TASK DESCRIPTION —
Would you please restate all of the entries exactly, apart from the pictures?

Pictures paired with source code:
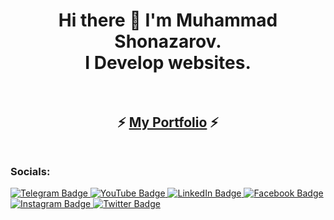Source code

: <h1 align="center">
  Hi there 👋 I'm Muhammad Shonazarov.<br>I Develop websites.
  <br><br>
</h1>

<h2 align="center">
  ⚡ <a href="https://mukhammaddev.uz" target="_blank">My Portfolio</a> ⚡
  <br><br>
</h2>

### Socials:

<div id="badges">
  <a href="https://t.me/Muhammad_Shonazarov">
    <img src="https://img.shields.io/badge/telegram-blue?style=for-the-badge&logo=telegram&logoColor=white" alt="Telegram Badge" />
  </a><!--
  --><a href="https://youtube.com/@mukhammaddev">
    <img src="https://img.shields.io/badge/youtube-red?style=for-the-badge&logo=youtube&logoColor=white" alt="YouTube Badge" />
  </a><!--
  --><a href="[https://t.me/shonazarovdev](https://linkedin.com/in/mukhammaddev/)">
    <img src="https://img.shields.io/badge/linkedin-blue?style=for-the-badge&logo=linkedin&logoColor=white" alt="LinkedIn Badge" />
  </a><!--
  --><a href="https://www.facebook.com/mukhammaddev">
    <img src="https://img.shields.io/badge/facebook-blue?style=for-the-badge&logo=facebook&logoColor=white" alt="Facebook Badge" />
  </a><!--
  --><a href="https://instagram.com/mukhammaddev">
    <img src="https://img.shields.io/badge/instagram-pink?style=for-the-badge&logo=instagram&logoColor=white" alt="Instagram Badge" />
  </a><!--
  --><a href="https://twitter.com/mukhammaddev">
    <img src="https://img.shields.io/badge/twitter-blue?style=for-the-badge&logo=twitter&logoColor=white" alt="Twitter Badge" />
  </a>
</div>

THE COMPLETED TASK —
Source code

: <h1 align="center">
  Hi there 👋 I'm Muhammad Shonazarov.<br>I Develop websites.
  <br><br>
</h1>

<h2 align="center">
  ⚡ <a href="https://mukhammaddev.uz" target="_blank">My Portfolio</a> ⚡
  <br><br>
</h2>

### Socials:

<div id="badges">
  <a href="https://t.me/Muhammad_Shonazarov">
    <img src="https://img.shields.io/badge/telegram-blue?style=for-the-badge&logo=telegram&logoColor=white" alt="Telegram Badge" />
  </a><!--
  --><a href="https://youtube.com/@mukhammaddev">
    <img src="https://img.shields.io/badge/youtube-red?style=for-the-badge&logo=youtube&logoColor=white" alt="YouTube Badge" />
  </a><!--
  --><a href="[https://t.me/shonazarovdev](https://linkedin.com/in/mukhammaddev/)">
    <img src="https://img.shields.io/badge/linkedin-blue?style=for-the-badge&logo=linkedin&logoColor=white" alt="LinkedIn Badge" />
  </a><!--
  --><a href="https://www.facebook.com/mukhammaddev">
    <img src="https://img.shields.io/badge/facebook-blue?style=for-the-badge&logo=facebook&logoColor=white" alt="Facebook Badge" />
  </a><!--
  --><a href="https://instagram.com/mukhammaddev">
    <img src="https://img.shields.io/badge/instagram-pink?style=for-the-badge&logo=instagram&logoColor=white" alt="Instagram Badge" />
  </a><!--
  --><a href="https://twitter.com/mukhammaddev">
    <img src="https://img.shields.io/badge/twitter-blue?style=for-the-badge&logo=twitter&logoColor=white" alt="Twitter Badge" />
  </a>
</div>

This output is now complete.